● **Work instructions**: What you output must be the exact lines from the first line of the data through the one holding "for the proposed", with no pictures.
━━ Material provided ━━
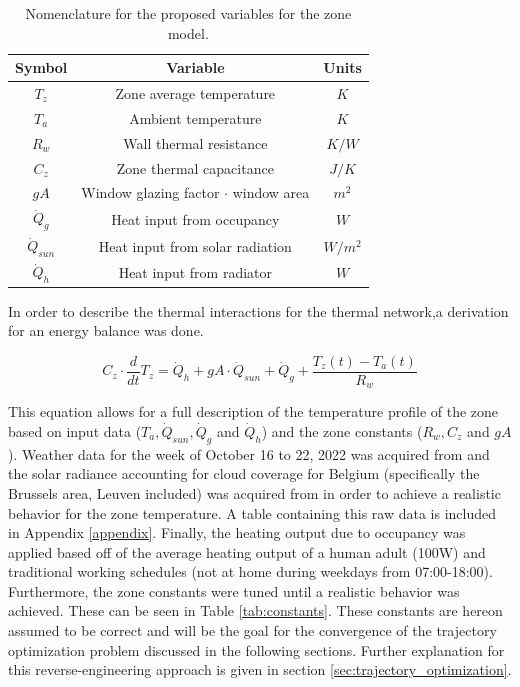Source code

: \begin{table}[H]
\centering
\begin{tabular}{c|c|c}
Symbol & Variable & Units \\
\hline
\hline
$T_z$ & Zone average temperature & $K$\\
$T_a$ & Ambient temperature & $K$\\
$R_w$ & Wall thermal resistance & $K/W$\\
$C_z$ & Zone thermal capacitance & $J/K$\\
$gA$ & Window glazing factor $\cdot$ window area & $m^2$\\
$\dot{Q}_g$ & Heat input from occupancy & $W$\\
$\dot{Q}_{sun}$ & Heat input from solar radiation & $W/m^2$\\
$\dot{Q}_h$ & Heat input from radiator & $W$
\end{tabular}
\caption{Nomenclature for the proposed variables for the zone model.}
\label{tab:nomenclature_model}
\end{table}

In order to describe the thermal interactions for the thermal network,a derivation for an energy balance was done.

\begin{equation}
C_z \cdot \frac{d}{dt} T_z = \dot{Q}_h + gA \cdot \dot{Q}_{sun} + \dot{Q}_g + \frac{T_z(t)-T_a(t)}{R_w}
\label{eq:energy_balance}
\end{equation}

This equation allows for a full description of the temperature profile of the zone based on input data ($T_a, \dot{Q}_{sun}, \dot{Q}_g$ and $\dot{Q}_h$) and the zone constants ($R_w, C_z$ and $gA$). Weather data for the week of October 16 to 22, 2022 was acquired from \cite{nooa_2022} and the solar radiance accounting for cloud coverage for Belgium (specifically the Brussels area, Leuven included) was acquired from \cite{kunstmann} in order to achieve a realistic behavior for the zone temperature. A table containing this raw data is included in Appendix \ref{appendix}. Finally, the heating output due to occupancy was applied based off of the average heating output of a human adult (100W) and traditional working schedules (not at home during weekdays from 07:00-18:00). \\

Furthermore, the zone constants were tuned until a realistic behavior was achieved. These can be seen in Table \ref{tab:constants}. These constants are hereon assumed to be correct and will be the goal for the convergence of the trajectory optimization problem discussed in the following sections. Further explanation for this reverse-engineering approach is given in section \ref{sec:trajectory_optimization}.

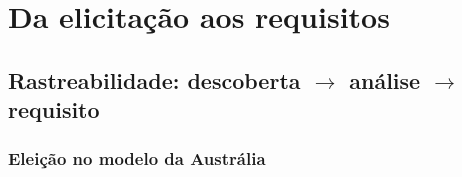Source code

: \documentclass[12pt,a4paper]{article}
\newcounter{epico}
\begin{document}
\clearpage
\section{Da elicita\c{c}\~ao aos requisitos}

\subsection{Rastreabilidade: descoberta $\rightarrow$ an\'alise $\rightarrow$ requisito}


\subsubsection{Eleição no modelo da Austrália}
\end{document}
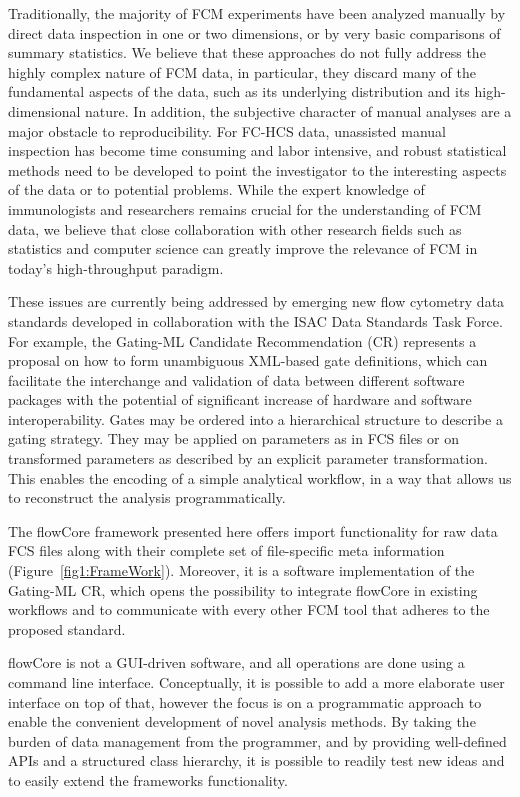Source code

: \documentclass[12pt]{article}
\begin{document}
Traditionally, the majority of FCM experiments have been analyzed
manually by direct data inspection in one or two dimensions, or by
very basic comparisons of summary statistics. We believe that these
approaches do not fully address the highly complex nature of FCM data,
in particular, they discard many of the fundamental aspects of the
data, such as its underlying distribution and its high-dimensional
nature. In addition, the subjective character of manual analyses are a
major obstacle to reproducibility. For FC-HCS data, unassisted manual
inspection has become time consuming and labor intensive, and robust
statistical methods need to be developed to point the investigator to
the interesting aspects of the data or to potential problems. While
the expert knowledge of immunologists and researchers remains crucial
for the understanding of FCM data, we believe that close collaboration
with other research fields such as statistics and computer science can
greatly improve the relevance of FCM in today's high-throughput
paradigm.

These issues are currently being addressed by emerging new flow
cytometry data standards developed in collaboration with the ISAC Data
Standards Task Force.  For example, the Gating-ML Candidate Recommendation (CR)
represents a proposal on how to form unambiguous XML-based gate
definitions, which can facilitate the interchange and validation of
data between different software packages with the potential of
significant increase of hardware and software interoperability. Gates
may be ordered into a hierarchical structure to describe a gating
strategy. They may be applied on parameters as in FCS files or on
transformed parameters as described by an explicit parameter
transformation. 
This enables the encoding of a simple analytical workflow, in a way
that allows us to reconstruct the analysis programmatically.

The flowCore framework presented here offers import functionality for
raw data FCS files along with their complete set of file-specific meta
information (Figure~\ref{fig1:FrameWork}). Moreover, it is a software
implementation of the Gating-ML CR, which opens the possibility to
integrate flowCore in existing workflows and to communicate with
every other FCM tool that adheres to the proposed
standard. 

flowCore is not a GUI-driven software, and all operations are done
using a command line interface. Conceptually, it is possible to add a
more elaborate user interface on top of that, however the focus is on
a programmatic approach to enable the convenient development of novel
analysis methods. By taking the burden of data management from the
programmer, and by providing well-defined APIs and a structured class
hierarchy, it is possible to readily test new ideas and to easily
extend the frameworks functionality. %
\end{document}

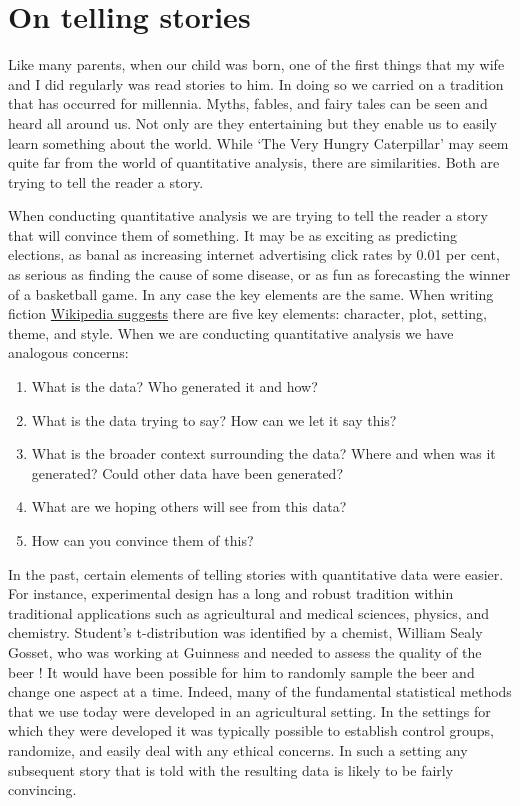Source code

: \documentclass[
]{book}
\providecommand{\tightlist}{%
  \setlength{\itemsep}{0pt}\setlength{\parskip}{0pt}}
\begin{document}
\hypertarget{on-telling-stories}{%
\section{On telling stories}\label{on-telling-stories}}

Like many parents, when our child was born, one of the first things that my wife and I did regularly was read stories to him. In doing so we carried on a tradition that has occurred for millennia. Myths, fables, and fairy tales can be seen and heard all around us. Not only are they entertaining but they enable us to easily learn something about the world. While `The Very Hungry Caterpillar' may seem quite far from the world of quantitative analysis, there are similarities. Both are trying to tell the reader a story.

When conducting quantitative analysis we are trying to tell the reader a story that will convince them of something. It may be as exciting as predicting elections, as banal as increasing internet advertising click rates by 0.01 per cent, as serious as finding the cause of some disease, or as fun as forecasting the winner of a basketball game. In any case the key elements are the same. When writing fiction \href{https://en.wikipedia.org/wiki/Fiction_writing}{Wikipedia suggests} there are five key elements: character, plot, setting, theme, and style. When we are conducting quantitative analysis we have analogous concerns:

\begin{enumerate}
\def\labelenumi{\arabic{enumi}.}
\tightlist
\item
  What is the data? Who generated it and how?
\item
  What is the data trying to say? How can we let it say this?
\item
  What is the broader context surrounding the data? Where and when was it generated? Could other data have been generated?
\item
  What are we hoping others will see from this data?
\item
  How can you convince them of this?
\end{enumerate}

In the past, certain elements of telling stories with quantitative data were easier. For instance, experimental design has a long and robust tradition within traditional applications such as agricultural and medical sciences, physics, and chemistry. Student's t-distribution was identified by a chemist, William Sealy Gosset, who was working at Guinness and needed to assess the quality of the beer \citep{raju2005}! It would have been possible for him to randomly sample the beer and change one aspect at a time. Indeed, many of the fundamental statistical methods that we use today were developed in an agricultural setting. In the settings for which they were developed it was typically possible to establish control groups, randomize, and easily deal with any ethical concerns. In such a setting any subsequent story that is told with the resulting data is likely to be fairly convincing.
\end{document}
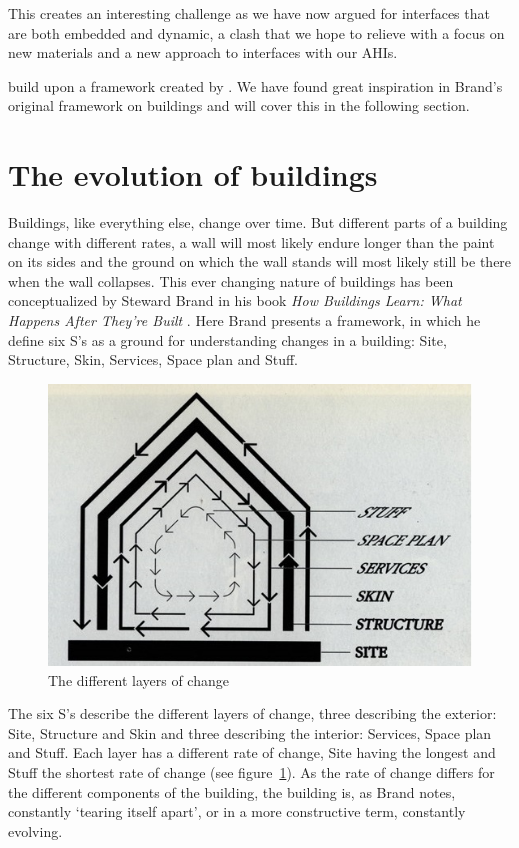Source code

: This creates an interesting challenge as we have now argued for interfaces that are both embedded and dynamic, a clash that we hope to relieve with a focus on new materials and a new approach to interfaces with our AHIs. 

\citet{rodden2003evolution} build upon a framework created by \citet{brand1995buildings}. 
We have found great inspiration in Brand's original framework on buildings and will cover this in the following section.

\section{The evolution of buildings}
Buildings, like everything else, change over time.
But different parts of a building change with different rates, a wall will most likely endure longer than the paint on its sides and the ground on which the wall stands will most likely still be there when the wall collapses.
This ever changing nature of buildings has been conceptualized by Steward Brand in his book \emph{How Buildings Learn: What Happens After They're Built} \citep{brand1995buildings}.
Here Brand presents a framework, in which he define six S's as a ground for understanding changes in a building: Site, Structure, Skin, Services, Space plan and Stuff.

\begin{figure}[h]
	\centering
  		\includegraphics[width=.9\textwidth]{figures/brand-diagram}
	\caption{The different layers of change \citep[chapter 2]{brand1995buildings}}
   \label{brand-diagram}
\end{figure}

The six S's describe the different layers of change, three describing the exterior: Site, Structure and Skin and three describing the interior: Services, Space plan and Stuff.
Each layer has a different rate of change, Site having the longest and Stuff the shortest rate of change (see figure~\ref{brand-diagram}).
As the rate of change differs for the different components of the building, the building is, as Brand notes, constantly `tearing itself apart', or in a more constructive term, constantly evolving.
━━━
● **Result below**:
Source code

: \begin{table}[H]
\centering
\begin{tabular}{c|c|c}
Symbol & Variable & Units \\
\hline
\hline
$T_z$ & Zone average temperature & $K$\\
$T_a$ & Ambient temperature & $K$\\
$R_w$ & Wall thermal resistance & $K/W$\\
$C_z$ & Zone thermal capacitance & $J/K$\\
$gA$ & Window glazing factor $\cdot$ window area & $m^2$\\
$\dot{Q}_g$ & Heat input from occupancy & $W$\\
$\dot{Q}_{sun}$ & Heat input from solar radiation & $W/m^2$\\
$\dot{Q}_h$ & Heat input from radiator & $W$
\end{tabular}
\caption{Nomenclature for the proposed variables for the zone model.}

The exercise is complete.